Friday, September 24, 2010

Everything That Rises.

So I want to share this.

I recently, randomly checked a bunch of books out of the library and one of them is called EVERTHING THAT RISES: A BOOK OF CONVERGENCES. Now I was an English major, but I still didn’t know what the hell that meant, but it is a very pretty book and so I took the thing home with me.

This is one of those rare instances in life when that which is at first purely aesthetically pleasing reveals itself to be not only surprisingly deep and meaningful, but ultimately intimidating profound (this - BTW – is exactly the experience that all of my narcissistic first-person male narrators keep having with women in my stories, but I will save that discussion for my shrink).

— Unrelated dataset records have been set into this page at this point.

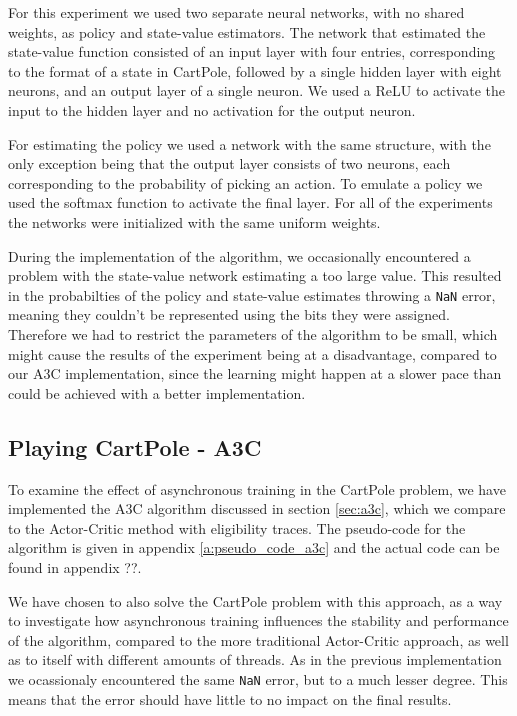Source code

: \documentclass[11pt]{article}
\begin{document}
For this experiment we used two separate neural networks, with no
shared weights, as policy and state-value estimators.
The network that estimated the state-value function consisted of an
input layer with four entries, corresponding to the format of a state in CartPole,
followed by a single hidden layer with eight neurons, and an output layer of a single
neuron.
We used a ReLU to activate the input to the
hidden layer and no activation for the output neuron.

For estimating the policy we used a network with the same structure,
with the only exception being that the output layer consists of two
neurons, each corresponding to the probability of picking an action.
To emulate a policy we used the softmax function
to activate the final layer.
For all of the experiments the networks were initialized with the same uniform
weights.

During the implementation of the algorithm, we occasionally encountered a problem with the
state-value network estimating a too large value.
This resulted in the probabilties of the policy and state-value estimates throwing a \texttt{NaN} error,
meaning they couldn't be represented using the bits they were assigned.
Therefore we had to restrict the parameters of the algorithm to
be small, which might cause the results of the
experiment being at a disadvantage, compared to our A3C implementation, since the learning
might happen at a slower pace than could be achieved with a better implementation.

\subsection{Playing CartPole - A3C}

To examine the effect of asynchronous training in the CartPole problem,
we have implemented the A3C algorithm discussed in section \ref{sec:a3c},
which we compare to the Actor-Critic method with eligibility traces.
The pseudo-code for the algorithm is given in appendix \ref{a:pseudo_code_a3c}
and the actual code can be found in appendix ??.

We have chosen to also solve the CartPole problem with this approach, as a way to
investigate how asynchronous training influences the stability and performance of the algorithm,
compared to the more traditional Actor-Critic approach, as well as 
to itself with different amounts of threads.
As in the previous implementation we ocassionaly encountered the same \texttt{NaN} error,
but to a much lesser degree.
This means that the error should have little to no impact on
the final results.
\end{document}
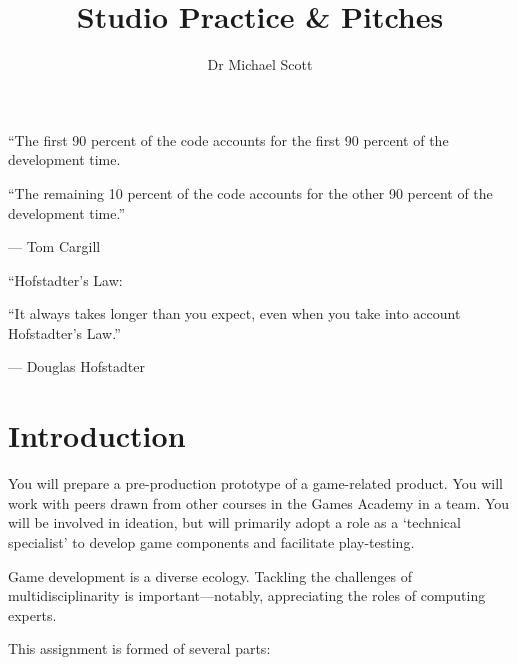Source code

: \documentclass{../../fal_assignment}
\title{Studio Practice \& Pitches}
\author{Dr Michael Scott}
\begin{document}
\maketitle

\begin{marginquote}
    ``The first 90 percent of the code accounts for the first 90 percent of the development time.
    
    ``The remaining 10 percent of the code accounts for the other 90 percent of the development time.''
    
    --- Tom Cargill
    
    \marginquoterule
    
    ``Hofstadter's Law:
    
    ``It always takes longer than you expect, even when you take into account Hofstadter's Law.''
    
    --- Douglas Hofstadter
\end{marginquote}

\section*{Introduction}

You will prepare a pre-production prototype of a game-related product. You will work with peers drawn from other courses in the Games Academy in a team. You will be involved in ideation, but will primarily adopt a role as a `technical specialist' to develop game components and facilitate play-testing.

Game development is a diverse ecology. Tackling the challenges of multidisciplinarity is important---notably, appreciating the roles of computing experts.

This assignment is formed of several parts:
\end{document}
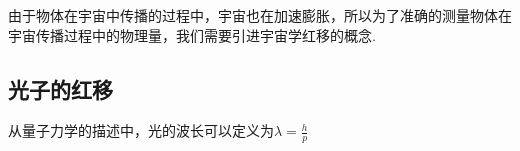 
由于物体在宇宙中传播的过程中，宇宙也在加速膨胀，所以为了准确的测量物体在宇宙传播过程中的物理量，我们需要引进宇宙学红移的概念.

\subsection{光子的红移}
从量子力学的描述中，光的波长可以定义为$\lambda=\frac{h}{p}$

Anyway, I’m a smart and funny and mildly attractive man so of course I am spending my Friday night sitting on the balcony drinking wine and reading library books (natch) and I open this book to a random essay and start reading and it is a profound little piece about how when Albert Einstein was working in that Austrian patent office as a young man, how the technical endeavor of the moment was finding a way to precisely measure time.

With out universalized cell phone time and out GPS and nuclear clocks, we tend to forget that it was once very hard to stand in Vienna and know exactly what time it was in Beijing. Or, more to the point, it was difficult for a guy at a train station in Omaha to know what the hell time the train was going to show up if the train was on New York time.

The point that the author of the piece is trying to make is that of course Einstein was thinking about “simultaneousness” across great distances (which is a big part of the Theory of Relativity) because he spent all fricken’ day looking at patents that were attempting to measure exactly that.

Does that make sense?

And then it clicked and I understood what the hell this book is about. It is about “convergences”, just like it said on the cover.

I will give you a much better example that Lawrence Wescher used in the introduction (Wescher, it turns out, wrote all of the pieces in this book. For some reason I had initially assumed that they were by different authors. Anyway, this guy is way the hell smarter than anyone you have ever met.) He invokes a man named John Berger who wrote about the (apparently) infamous photo of Che Guevara’s corpse. Wescher described the photo, “Che’s corpse, gruesomely splayed out like that for public display, his military captors proudly arrayed alongside”.

I had never seen this photo and so I hopped on the google machine and here it is:



Then Wescher goes on (to paraphrase Berger) and explain that this photo is reminiscent of something. It is reminiscent of Rembrandt’s famous painting Anatomy Lesson (which I have seen before, thank you very much).

Wescher explains of Berger’s idea, “And of course he’s right: that’s undoubtedly the image (hot-wired, as it were, into all their brains) that taught all of the strutting officers how to pose in relation to their prize, and taught the photographer where to plant his camera in relation to his subjects.”



This is the point at which my mind melted a little bit and I fell in love with this book (you can expect to get a copy for your birthday, BTW). The point isn’t that these people were purposely or intentionally or even knowingly recreating something else, but rather that they were unconsciously doing what they thought they were supposed to, almost as if they were unconsciously playing the part in which they had been cast.

What is fascinating about these pictures, and about this entire book, is that when these convergences are identified, they seem so obvious that I feel like an idiot for never having seen them before.

I mean, OF COURSE Einstein had time and distance on his mind, that’s what he had to spend his whole day thinking about.

I have always believed that life and the world are beautiful not because of the jagged, chaotic randomness, but because of the strange, serpentine, half-invisible interconnectedness. This book is not a book, so much as it is a of map connections, the same way that the map of the living brain would be a snapshot of synapses firing off effimeral bolts of lightning.

In other words, it is a catalog of the connections we can find. It is an all-too-brief collection of moments of real understanding. And those moments of understanding make the whole of existence seem comprehendible and, somehow, delicately beautiful at the same time.

Anyway, it is a good book. You should go check it out from your library.